[THE RECORDS]:
------------------------------------------------------------

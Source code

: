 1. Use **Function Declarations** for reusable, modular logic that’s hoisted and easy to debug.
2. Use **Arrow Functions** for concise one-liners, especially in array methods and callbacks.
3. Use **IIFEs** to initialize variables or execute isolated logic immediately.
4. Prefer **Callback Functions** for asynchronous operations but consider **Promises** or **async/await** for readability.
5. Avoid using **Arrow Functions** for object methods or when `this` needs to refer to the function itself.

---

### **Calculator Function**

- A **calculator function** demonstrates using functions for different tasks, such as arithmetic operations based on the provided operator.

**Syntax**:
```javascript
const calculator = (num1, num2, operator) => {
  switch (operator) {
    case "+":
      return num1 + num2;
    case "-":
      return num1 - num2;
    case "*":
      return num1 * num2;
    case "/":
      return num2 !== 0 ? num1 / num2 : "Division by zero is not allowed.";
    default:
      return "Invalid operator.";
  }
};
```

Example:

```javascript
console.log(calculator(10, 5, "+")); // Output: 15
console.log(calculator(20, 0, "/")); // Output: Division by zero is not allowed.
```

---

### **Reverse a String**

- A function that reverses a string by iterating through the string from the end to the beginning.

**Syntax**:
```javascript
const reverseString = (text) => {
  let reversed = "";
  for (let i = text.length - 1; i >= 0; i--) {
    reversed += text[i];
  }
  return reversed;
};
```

------------------------------------------------------------

[TASK STATEMENT]: Check each line in the entries above for the string "const", then give the number of matching lines alone.

[TASK ANSWER]: 2